■ **THE TASK**: In the listing below, find every line containing "longtable" and copy it out.
*** Begin section ***
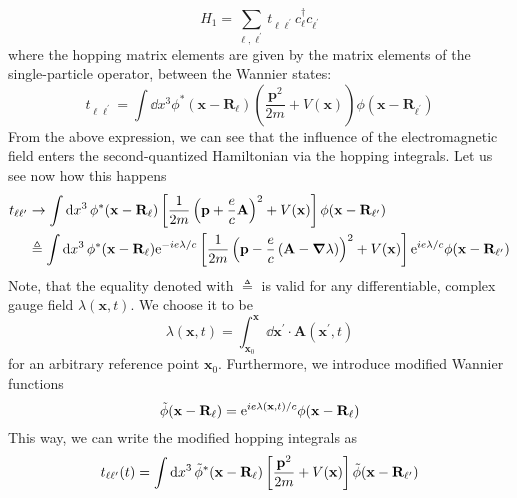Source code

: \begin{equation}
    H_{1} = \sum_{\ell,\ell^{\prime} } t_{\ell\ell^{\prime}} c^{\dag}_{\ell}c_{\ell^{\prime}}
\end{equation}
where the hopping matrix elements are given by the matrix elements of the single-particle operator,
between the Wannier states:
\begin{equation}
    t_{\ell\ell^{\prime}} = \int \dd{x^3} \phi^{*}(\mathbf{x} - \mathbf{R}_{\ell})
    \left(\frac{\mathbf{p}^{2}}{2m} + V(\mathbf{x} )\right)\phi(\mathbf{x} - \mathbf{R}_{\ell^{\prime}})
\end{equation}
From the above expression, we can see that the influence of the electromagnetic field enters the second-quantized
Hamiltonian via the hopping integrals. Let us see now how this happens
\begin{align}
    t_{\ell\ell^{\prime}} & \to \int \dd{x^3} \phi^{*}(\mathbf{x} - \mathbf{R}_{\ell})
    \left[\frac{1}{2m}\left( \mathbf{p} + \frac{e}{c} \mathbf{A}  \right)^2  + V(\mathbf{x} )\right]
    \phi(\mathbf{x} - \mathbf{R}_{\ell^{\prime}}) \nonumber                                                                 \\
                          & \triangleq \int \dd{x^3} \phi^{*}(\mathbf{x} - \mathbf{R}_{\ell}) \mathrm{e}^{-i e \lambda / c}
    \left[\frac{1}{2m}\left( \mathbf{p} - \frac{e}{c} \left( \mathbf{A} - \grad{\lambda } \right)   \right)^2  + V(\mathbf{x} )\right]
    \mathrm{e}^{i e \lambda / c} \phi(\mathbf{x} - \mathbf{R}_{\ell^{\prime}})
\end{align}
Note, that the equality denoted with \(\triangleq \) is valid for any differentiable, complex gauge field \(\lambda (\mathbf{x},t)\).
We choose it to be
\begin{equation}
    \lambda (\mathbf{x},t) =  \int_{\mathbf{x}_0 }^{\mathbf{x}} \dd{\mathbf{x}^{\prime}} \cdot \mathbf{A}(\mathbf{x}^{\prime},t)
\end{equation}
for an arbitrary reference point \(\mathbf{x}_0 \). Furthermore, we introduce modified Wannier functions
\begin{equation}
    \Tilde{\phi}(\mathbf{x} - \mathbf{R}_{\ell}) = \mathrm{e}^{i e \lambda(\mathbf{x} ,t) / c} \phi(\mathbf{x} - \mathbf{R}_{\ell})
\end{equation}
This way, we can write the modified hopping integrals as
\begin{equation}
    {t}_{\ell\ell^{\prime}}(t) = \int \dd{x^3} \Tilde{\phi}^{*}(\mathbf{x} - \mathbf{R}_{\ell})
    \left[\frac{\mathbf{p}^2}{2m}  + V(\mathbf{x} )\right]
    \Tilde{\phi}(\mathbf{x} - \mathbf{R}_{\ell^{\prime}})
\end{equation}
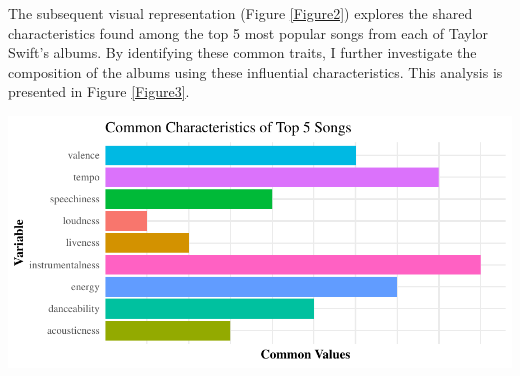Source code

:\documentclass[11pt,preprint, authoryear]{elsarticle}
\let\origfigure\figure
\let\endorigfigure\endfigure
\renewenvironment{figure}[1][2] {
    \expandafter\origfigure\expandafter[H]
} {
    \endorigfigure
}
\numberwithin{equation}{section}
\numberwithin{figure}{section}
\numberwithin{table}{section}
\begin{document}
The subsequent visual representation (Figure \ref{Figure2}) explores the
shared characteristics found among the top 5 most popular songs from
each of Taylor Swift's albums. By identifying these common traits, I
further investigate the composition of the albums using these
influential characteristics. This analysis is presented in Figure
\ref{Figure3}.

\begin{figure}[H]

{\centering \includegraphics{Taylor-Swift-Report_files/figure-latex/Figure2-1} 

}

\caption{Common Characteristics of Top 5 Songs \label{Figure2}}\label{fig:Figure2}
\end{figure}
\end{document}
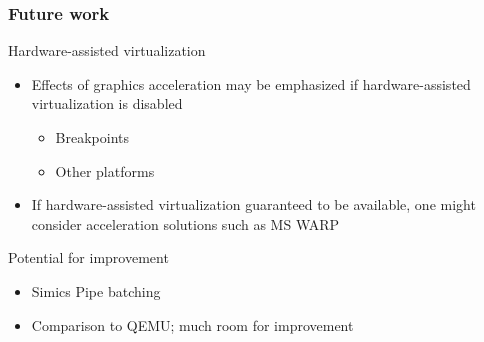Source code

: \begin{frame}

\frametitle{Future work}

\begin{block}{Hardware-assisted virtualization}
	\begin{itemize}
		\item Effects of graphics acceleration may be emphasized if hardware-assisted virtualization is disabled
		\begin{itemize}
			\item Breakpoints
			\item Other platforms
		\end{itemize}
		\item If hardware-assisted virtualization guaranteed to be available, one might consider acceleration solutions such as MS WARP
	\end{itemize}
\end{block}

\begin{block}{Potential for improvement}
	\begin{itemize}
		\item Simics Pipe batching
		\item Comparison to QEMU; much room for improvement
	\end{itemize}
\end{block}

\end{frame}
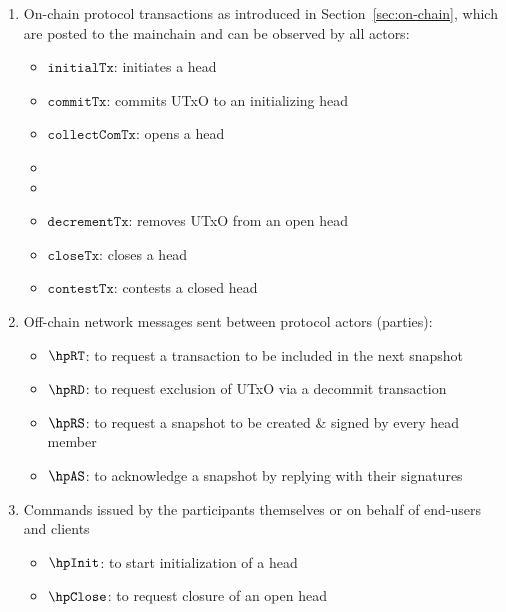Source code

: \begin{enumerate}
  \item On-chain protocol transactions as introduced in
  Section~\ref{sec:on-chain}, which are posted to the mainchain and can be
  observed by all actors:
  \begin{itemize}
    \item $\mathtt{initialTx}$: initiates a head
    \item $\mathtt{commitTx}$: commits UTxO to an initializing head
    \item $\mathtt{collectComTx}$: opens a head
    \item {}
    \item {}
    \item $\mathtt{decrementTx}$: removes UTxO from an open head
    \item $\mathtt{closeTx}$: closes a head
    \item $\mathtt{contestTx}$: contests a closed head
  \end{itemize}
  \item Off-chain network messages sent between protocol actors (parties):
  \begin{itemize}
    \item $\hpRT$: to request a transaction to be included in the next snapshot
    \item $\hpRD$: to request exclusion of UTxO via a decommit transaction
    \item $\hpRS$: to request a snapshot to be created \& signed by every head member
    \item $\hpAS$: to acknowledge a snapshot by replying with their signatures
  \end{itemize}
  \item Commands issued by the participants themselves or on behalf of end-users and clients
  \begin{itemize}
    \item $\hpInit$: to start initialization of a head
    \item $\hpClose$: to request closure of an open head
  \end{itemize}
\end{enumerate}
*** End section ***
*** Begin section ***
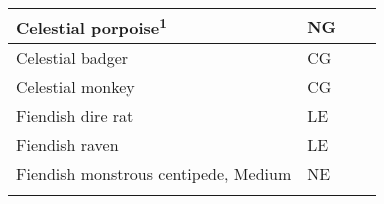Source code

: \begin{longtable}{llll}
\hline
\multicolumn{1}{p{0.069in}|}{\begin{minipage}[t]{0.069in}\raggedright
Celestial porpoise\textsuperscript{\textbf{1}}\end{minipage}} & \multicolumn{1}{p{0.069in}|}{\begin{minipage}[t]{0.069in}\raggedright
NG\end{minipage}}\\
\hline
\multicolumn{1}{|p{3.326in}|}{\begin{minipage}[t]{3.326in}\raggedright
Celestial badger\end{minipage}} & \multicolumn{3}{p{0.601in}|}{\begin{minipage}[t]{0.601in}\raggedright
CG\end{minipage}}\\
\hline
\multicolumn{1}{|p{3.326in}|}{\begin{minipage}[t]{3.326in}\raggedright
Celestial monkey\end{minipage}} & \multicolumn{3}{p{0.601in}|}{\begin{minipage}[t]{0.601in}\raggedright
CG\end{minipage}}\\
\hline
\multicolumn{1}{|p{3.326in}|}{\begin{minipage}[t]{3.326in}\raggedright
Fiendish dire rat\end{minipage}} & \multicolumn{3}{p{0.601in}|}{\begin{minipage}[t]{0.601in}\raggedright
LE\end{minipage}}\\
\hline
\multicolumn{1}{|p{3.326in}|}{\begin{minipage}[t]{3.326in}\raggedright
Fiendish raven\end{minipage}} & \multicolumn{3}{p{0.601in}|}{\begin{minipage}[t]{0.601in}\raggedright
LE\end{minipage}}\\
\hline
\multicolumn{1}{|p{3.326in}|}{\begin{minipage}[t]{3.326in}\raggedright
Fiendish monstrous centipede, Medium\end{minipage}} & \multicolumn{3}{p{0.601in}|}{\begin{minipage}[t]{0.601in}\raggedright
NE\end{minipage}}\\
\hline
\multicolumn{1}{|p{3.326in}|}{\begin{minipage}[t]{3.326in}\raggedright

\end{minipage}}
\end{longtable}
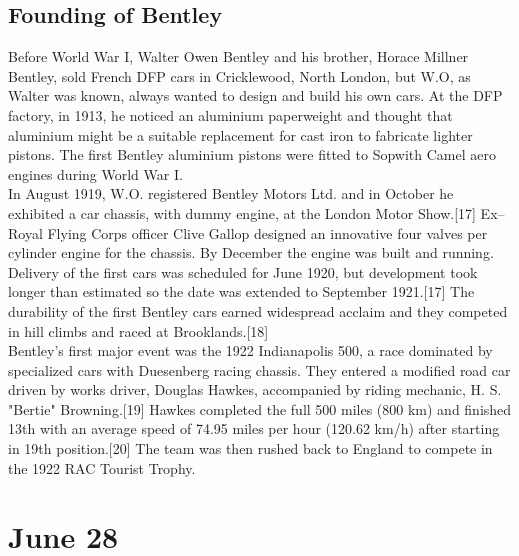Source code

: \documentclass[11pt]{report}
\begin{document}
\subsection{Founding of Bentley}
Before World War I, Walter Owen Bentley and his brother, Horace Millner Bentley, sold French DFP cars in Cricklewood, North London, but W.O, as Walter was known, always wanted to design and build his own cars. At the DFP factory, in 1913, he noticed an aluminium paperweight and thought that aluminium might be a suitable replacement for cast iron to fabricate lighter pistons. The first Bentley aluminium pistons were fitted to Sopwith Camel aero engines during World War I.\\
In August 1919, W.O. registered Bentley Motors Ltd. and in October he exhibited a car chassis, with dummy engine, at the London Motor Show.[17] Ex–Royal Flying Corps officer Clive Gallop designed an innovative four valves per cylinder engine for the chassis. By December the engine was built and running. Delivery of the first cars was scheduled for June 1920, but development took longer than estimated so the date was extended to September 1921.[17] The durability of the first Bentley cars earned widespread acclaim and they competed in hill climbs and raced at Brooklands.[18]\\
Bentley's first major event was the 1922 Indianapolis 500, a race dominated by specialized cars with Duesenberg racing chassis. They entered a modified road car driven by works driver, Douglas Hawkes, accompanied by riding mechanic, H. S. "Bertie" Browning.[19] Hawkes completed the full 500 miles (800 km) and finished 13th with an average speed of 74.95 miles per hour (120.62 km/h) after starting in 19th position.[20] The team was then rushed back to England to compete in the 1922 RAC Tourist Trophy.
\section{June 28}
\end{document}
*** End section ***
■ **WRITTEN SOLUTION**:
: \begin{longtable}{llll}
\end{longtable}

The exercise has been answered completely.